2.8. Bij brieven van 12 mei 2004 heeft de Rabobank namens de vestiging IJmuiden aan Marina Seaport, Holding Seaport, Seaport IJmuiden en Seaport Porperties en namens de vestiging Veenstromen aan Seaport Beach Resort geschreven dat zij de relatie met de Seaport vennootschappen wenst te beëindigen en een voorstel tot beëindiging gedaan. In beide brieven heeft de Rabobank een overzicht gegeven van de financiële stand van zaken van de respectievelijke vennootschappen op dat moment.
2.9. Op 17 mei 2004 is Endstra overleden.
2.10. Naar aanleiding van het overlijden van Endstra heeft er op 21 juni 2004 een gesprek plaatsgevonden tussen de Rabobank en de raadsman van (de erven van) Endstra. Tijdens dat gesprek heeft de Rabobank zich op het standpunt gesteld, samengevat, dat het overlijden van Endstra en de daardoor ontstane situatie geen aanleiding gaf om terug te komen op haar beslissing om de relaties te beëindigen noch om enige tijd pas op de plaats te maken.
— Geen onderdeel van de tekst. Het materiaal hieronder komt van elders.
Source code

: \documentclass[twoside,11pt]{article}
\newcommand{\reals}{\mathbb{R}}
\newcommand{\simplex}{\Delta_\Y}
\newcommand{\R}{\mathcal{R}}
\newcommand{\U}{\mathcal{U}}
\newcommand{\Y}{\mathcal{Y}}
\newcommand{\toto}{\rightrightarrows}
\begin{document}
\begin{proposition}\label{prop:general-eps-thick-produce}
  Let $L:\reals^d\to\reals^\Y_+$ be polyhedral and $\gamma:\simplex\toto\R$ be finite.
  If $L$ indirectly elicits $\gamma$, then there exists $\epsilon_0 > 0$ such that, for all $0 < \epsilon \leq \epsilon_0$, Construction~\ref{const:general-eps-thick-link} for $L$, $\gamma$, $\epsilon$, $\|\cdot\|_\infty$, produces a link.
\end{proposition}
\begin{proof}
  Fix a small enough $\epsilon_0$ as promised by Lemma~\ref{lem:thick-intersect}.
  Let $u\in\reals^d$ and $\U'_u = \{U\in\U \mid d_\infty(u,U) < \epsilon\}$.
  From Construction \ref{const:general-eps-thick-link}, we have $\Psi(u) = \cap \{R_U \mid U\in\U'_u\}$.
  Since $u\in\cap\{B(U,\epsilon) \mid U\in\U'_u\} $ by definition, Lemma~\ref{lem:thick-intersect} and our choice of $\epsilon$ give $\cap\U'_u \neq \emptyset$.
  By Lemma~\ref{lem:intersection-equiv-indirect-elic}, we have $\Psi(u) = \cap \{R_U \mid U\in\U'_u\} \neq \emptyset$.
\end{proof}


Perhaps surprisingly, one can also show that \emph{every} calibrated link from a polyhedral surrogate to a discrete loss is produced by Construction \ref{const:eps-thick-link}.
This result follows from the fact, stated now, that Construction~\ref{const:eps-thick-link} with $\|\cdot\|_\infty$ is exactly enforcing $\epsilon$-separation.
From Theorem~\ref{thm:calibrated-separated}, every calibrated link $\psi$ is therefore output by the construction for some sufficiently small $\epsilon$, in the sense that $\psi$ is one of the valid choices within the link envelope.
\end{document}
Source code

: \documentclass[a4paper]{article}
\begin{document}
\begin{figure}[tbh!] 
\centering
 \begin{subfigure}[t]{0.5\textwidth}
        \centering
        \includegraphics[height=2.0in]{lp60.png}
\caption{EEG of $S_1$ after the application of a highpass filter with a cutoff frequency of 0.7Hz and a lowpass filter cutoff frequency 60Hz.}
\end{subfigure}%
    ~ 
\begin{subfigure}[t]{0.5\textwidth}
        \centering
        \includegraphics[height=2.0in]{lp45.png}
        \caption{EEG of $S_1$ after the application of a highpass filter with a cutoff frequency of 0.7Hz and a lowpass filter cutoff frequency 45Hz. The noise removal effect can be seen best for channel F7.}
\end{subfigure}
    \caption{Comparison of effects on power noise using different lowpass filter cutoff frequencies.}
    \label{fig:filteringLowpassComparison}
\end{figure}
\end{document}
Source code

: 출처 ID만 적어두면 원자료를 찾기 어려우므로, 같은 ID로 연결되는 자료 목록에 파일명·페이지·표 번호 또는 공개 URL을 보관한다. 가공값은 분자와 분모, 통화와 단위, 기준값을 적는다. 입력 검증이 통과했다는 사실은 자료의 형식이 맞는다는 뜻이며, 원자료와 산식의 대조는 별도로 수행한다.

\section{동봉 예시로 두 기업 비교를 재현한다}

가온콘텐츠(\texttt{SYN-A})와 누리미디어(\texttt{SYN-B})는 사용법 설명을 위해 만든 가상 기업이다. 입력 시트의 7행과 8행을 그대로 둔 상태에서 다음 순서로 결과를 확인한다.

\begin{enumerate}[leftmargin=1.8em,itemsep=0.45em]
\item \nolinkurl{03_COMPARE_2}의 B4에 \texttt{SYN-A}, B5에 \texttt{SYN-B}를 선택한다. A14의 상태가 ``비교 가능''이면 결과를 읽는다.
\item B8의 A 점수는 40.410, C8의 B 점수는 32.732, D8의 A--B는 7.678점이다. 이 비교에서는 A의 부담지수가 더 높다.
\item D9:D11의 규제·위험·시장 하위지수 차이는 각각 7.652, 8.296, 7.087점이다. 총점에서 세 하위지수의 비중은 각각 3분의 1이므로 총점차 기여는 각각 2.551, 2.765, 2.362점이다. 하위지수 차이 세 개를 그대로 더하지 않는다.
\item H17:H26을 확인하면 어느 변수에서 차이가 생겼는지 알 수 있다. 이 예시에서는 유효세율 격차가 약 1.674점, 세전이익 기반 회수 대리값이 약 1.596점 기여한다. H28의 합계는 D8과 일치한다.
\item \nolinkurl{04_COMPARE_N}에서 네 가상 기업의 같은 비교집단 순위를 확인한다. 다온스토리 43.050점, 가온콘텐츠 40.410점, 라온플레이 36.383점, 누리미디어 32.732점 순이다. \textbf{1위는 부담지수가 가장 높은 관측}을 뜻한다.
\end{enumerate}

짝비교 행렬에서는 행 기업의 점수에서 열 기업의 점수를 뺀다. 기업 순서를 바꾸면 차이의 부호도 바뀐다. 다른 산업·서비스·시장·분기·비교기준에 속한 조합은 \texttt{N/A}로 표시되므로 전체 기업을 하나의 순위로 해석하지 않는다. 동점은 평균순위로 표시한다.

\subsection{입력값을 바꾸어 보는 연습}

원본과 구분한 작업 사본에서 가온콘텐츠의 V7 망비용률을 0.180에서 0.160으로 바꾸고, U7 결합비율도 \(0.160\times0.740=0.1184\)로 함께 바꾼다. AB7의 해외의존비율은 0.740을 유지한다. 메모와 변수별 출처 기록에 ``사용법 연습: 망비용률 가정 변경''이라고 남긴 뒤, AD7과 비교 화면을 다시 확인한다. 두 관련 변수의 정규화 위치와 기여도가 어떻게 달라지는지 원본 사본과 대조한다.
2.11. Bij brieven van 6 juli 2004 heeft de Rabobank, namens de vestigingen IJmuiden en Veenstromen, aan de Seaport vennootschappen de financieringsovereenkomsten en betaalrekeningovereenkomsten opgezegd met inachtneming van een opzegtermijn van respectievelijk 90 en 5 dagen. De Rabobank heeft hierbij in haar brieven verwezen naar de artikelen 13 en 17 AVRC, artikel 15 van de algemene voorwaarden van betaalrekeningen en artikel 30 ABV.